[Data excerpts]
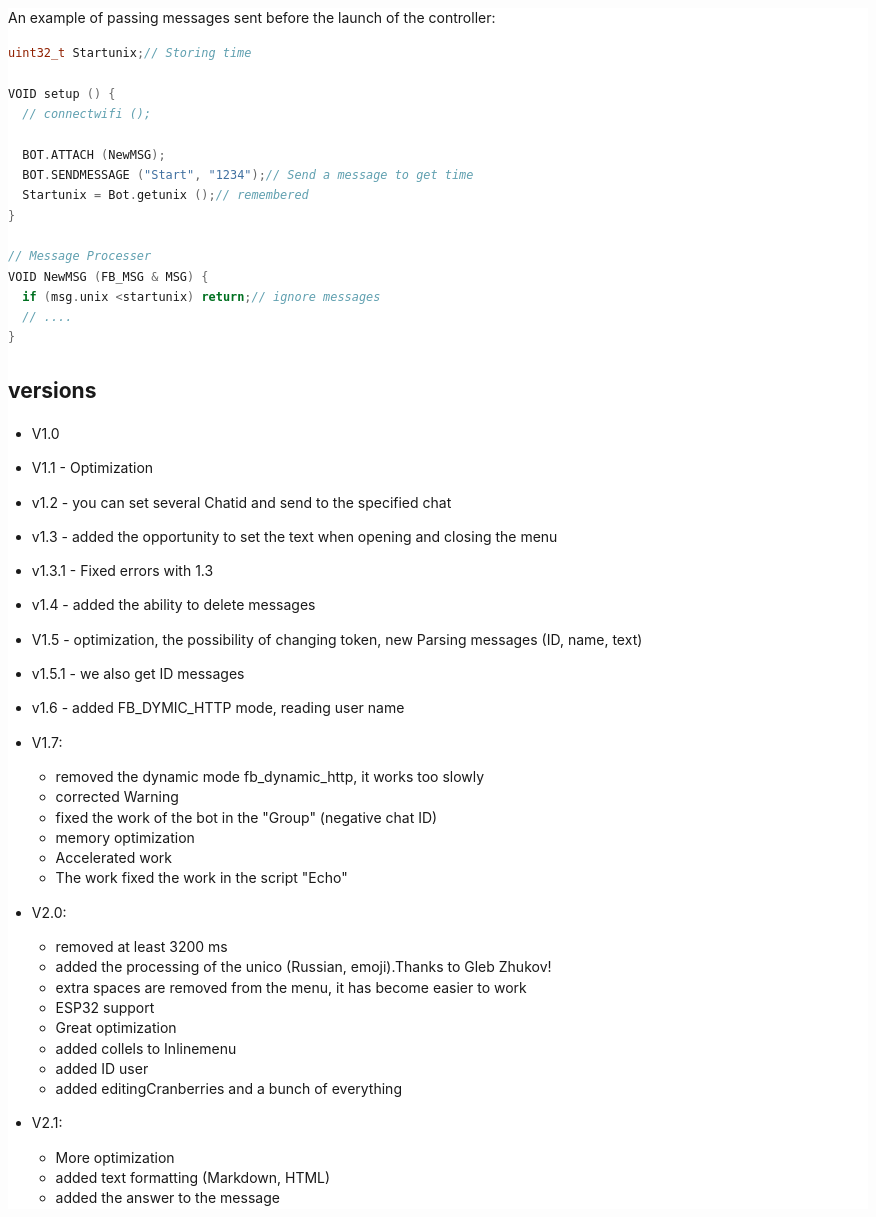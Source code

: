 An example of passing messages sent before the launch of the controller:
```CPP
uint32_t Startunix;// Storing time

VOID setup () {
  // connectwifi ();

  BOT.ATTACH (NewMSG);
  BOT.SENDMESSAGE ("Start", "1234");// Send a message to get time
  Startunix = Bot.getunix ();// remembered
}

// Message Processer
VOID NewMSG (FB_MSG & MSG) {
  if (msg.unix <startunix) return;// ignore messages
  // ....
}
```

<a id="versions"> </a>
## versions
- V1.0
- V1.1 - Optimization
- v1.2 - you can set several Chatid and send to the specified chat
- v1.3 - added the opportunity to set the text when opening and closing the menu
- v1.3.1 - Fixed errors with 1.3
- v1.4 - added the ability to delete messages
- V1.5 - optimization, the possibility of changing token, new Parsing messages (ID, name, text)
- v1.5.1 - we also get ID messages
- v1.6 - added FB_DYMIC_HTTP mode, reading user name
- V1.7:
    - removed the dynamic mode fb_dynamic_http, it works too slowly
    - corrected Warning
    - fixed the work of the bot in the "Group" (negative chat ID)
    - memory optimization
    - Accelerated work
    - The work fixed the work in the script "Echo"
  
- V2.0:
    - removed at least 3200 ms
    - added the processing of the unico (Russian, emoji).Thanks to Gleb Zhukov!
    - extra spaces are removed from the menu, it has become easier to work
    - ESP32 support
    - Great optimization
    - added collels to Inlinemenu
    - added ID user
    - added editingCranberries and a bunch of everything

- V2.1:
    - More optimization
    - added text formatting (Markdown, HTML)
    - added the answer to the message
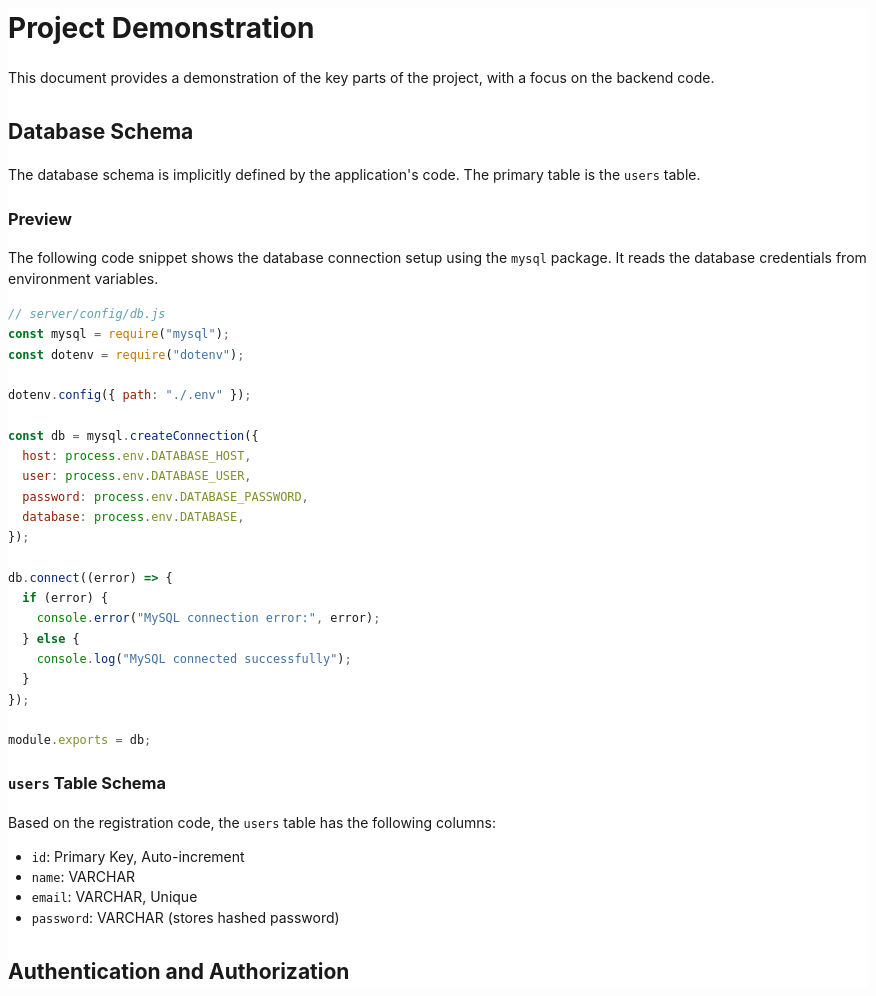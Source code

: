# Project Demonstration

This document provides a demonstration of the key parts of the project, with a focus on the backend code.

## Database Schema

The database schema is implicitly defined by the application's code. The primary table is the `users` table.

### Preview

The following code snippet shows the database connection setup using the `mysql` package. It reads the database credentials from environment variables.

```javascript
// server/config/db.js
const mysql = require("mysql");
const dotenv = require("dotenv");

dotenv.config({ path: "./.env" });

const db = mysql.createConnection({
  host: process.env.DATABASE_HOST,
  user: process.env.DATABASE_USER,
  password: process.env.DATABASE_PASSWORD,
  database: process.env.DATABASE,
});

db.connect((error) => {
  if (error) {
    console.error("MySQL connection error:", error);
  } else {
    console.log("MySQL connected successfully");
  }
});

module.exports = db;
```

### `users` Table Schema

Based on the registration code, the `users` table has the following columns:

*   `id`: Primary Key, Auto-increment
*   `name`: VARCHAR
*   `email`: VARCHAR, Unique
*   `password`: VARCHAR (stores hashed password)

## Authentication and Authorization
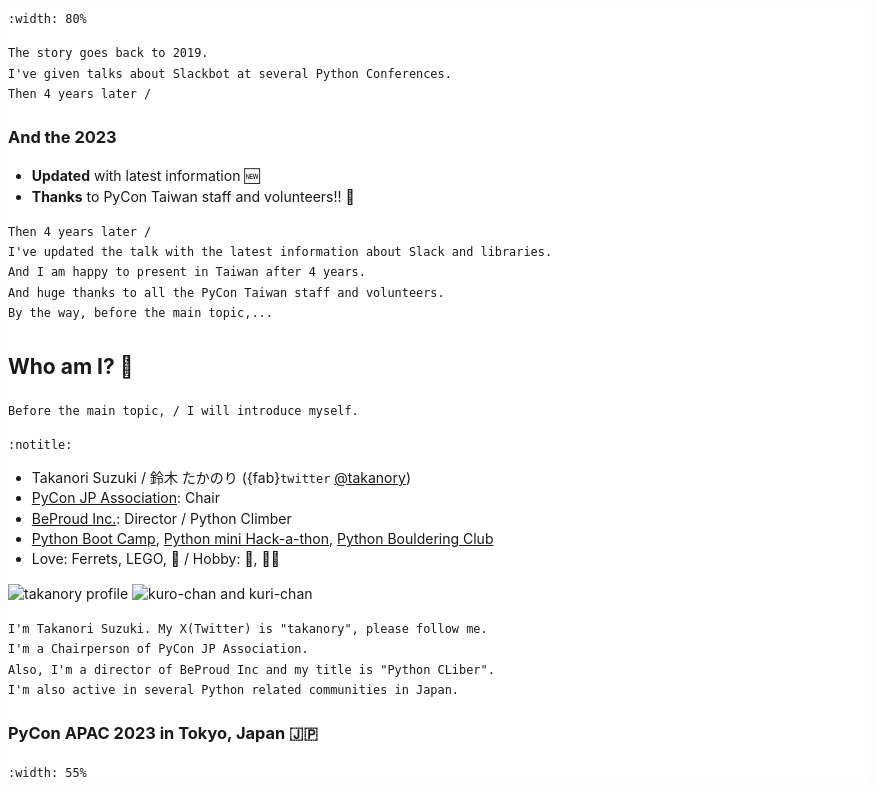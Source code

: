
 ```{image} images/pycon2019-collage.jpg
:width: 80%
```

```{revealjs-notes}
The story goes back to 2019.
I've given talks about Slackbot at several Python Conferences.
Then 4 years later / 
```

### And the **2023**

- **Updated** with latest information 🆕
- **Thanks** to PyCon Taiwan staff and volunteers!! 👏

```{revealjs-notes}
Then 4 years later /
I've updated the talk with the latest information about Slack and libraries.
And I am happy to present in Taiwan after 4 years.
And huge thanks to all the PyCon Taiwan staff and volunteers.
By the way, before the main topic,...
```

## Who am I? 👤

```{revealjs-notes}
Before the main topic, / I will introduce myself.
```

```{revealjs-break}
:notitle:
```

- Takanori Suzuki / 鈴木 たかのり ({fab}`twitter` [@takanory](https://twitter.com/takanory))
- [PyCon JP Association](https://www.pycon.jp/): Chair
- [BeProud Inc.](https://www.beproud.jp/): Director / Python Climber
- [Python Boot Camp](https://www.pycon.jp/support/bootcamp.html), [Python mini Hack-a-thon](https://pyhack.connpass.com/), [Python Bouldering Club](https://kabepy.connpass.com/)
- Love: Ferrets, LEGO, 🍺 / Hobby: 🎺, 🧗‍♀️

![takanory profile](/assets/images/sokidan-square.jpg)
![kuro-chan and kuri-chan](/assets/images/kurokuri.jpg)

```{revealjs-notes}
I'm Takanori Suzuki. My X(Twitter) is "takanory", please follow me.
I'm a Chairperson of PyCon JP Association.
Also, I'm a director of BeProud Inc and my title is "Python CLiber".
I'm also active in several Python related communities in Japan.
```

### PyCon APAC 2023 in **Tokyo, Japan** 🇯🇵

```{image} /assets/pyconapac2023-logo.png
:width: 55%
```
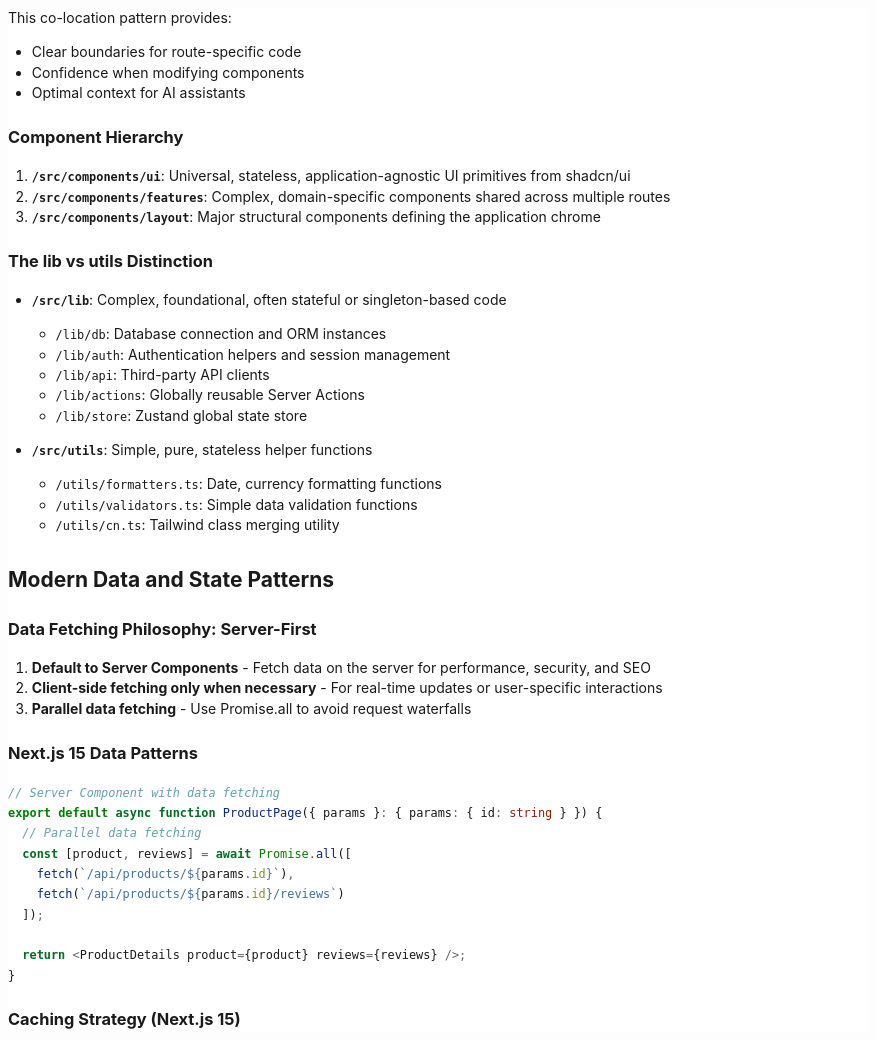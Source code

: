 This co-location pattern provides:
- Clear boundaries for route-specific code
- Confidence when modifying components
- Optimal context for AI assistants

### Component Hierarchy

1. **`/src/components/ui`**: Universal, stateless, application-agnostic UI primitives from shadcn/ui
2. **`/src/components/features`**: Complex, domain-specific components shared across multiple routes
3. **`/src/components/layout`**: Major structural components defining the application chrome

### The lib vs utils Distinction

- **`/src/lib`**: Complex, foundational, often stateful or singleton-based code
  - `/lib/db`: Database connection and ORM instances
  - `/lib/auth`: Authentication helpers and session management
  - `/lib/api`: Third-party API clients
  - `/lib/actions`: Globally reusable Server Actions
  - `/lib/store`: Zustand global state store

- **`/src/utils`**: Simple, pure, stateless helper functions
  - `/utils/formatters.ts`: Date, currency formatting functions
  - `/utils/validators.ts`: Simple data validation functions
  - `/utils/cn.ts`: Tailwind class merging utility

## Modern Data and State Patterns

### Data Fetching Philosophy: Server-First

1. **Default to Server Components** - Fetch data on the server for performance, security, and SEO
2. **Client-side fetching only when necessary** - For real-time updates or user-specific interactions
3. **Parallel data fetching** - Use Promise.all to avoid request waterfalls

### Next.js 15 Data Patterns

```typescript
// Server Component with data fetching
export default async function ProductPage({ params }: { params: { id: string } }) {
  // Parallel data fetching
  const [product, reviews] = await Promise.all([
    fetch(`/api/products/${params.id}`),
    fetch(`/api/products/${params.id}/reviews`)
  ]);
  
  return <ProductDetails product={product} reviews={reviews} />;
}
```

### Caching Strategy (Next.js 15)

*PROBLEM DETAILS*:
Each line above that includes the word "Patterns" is to be copied.

*EXPECTED ANSWER*:
## Modern Data and State Patterns
### Next.js 15 Data Patterns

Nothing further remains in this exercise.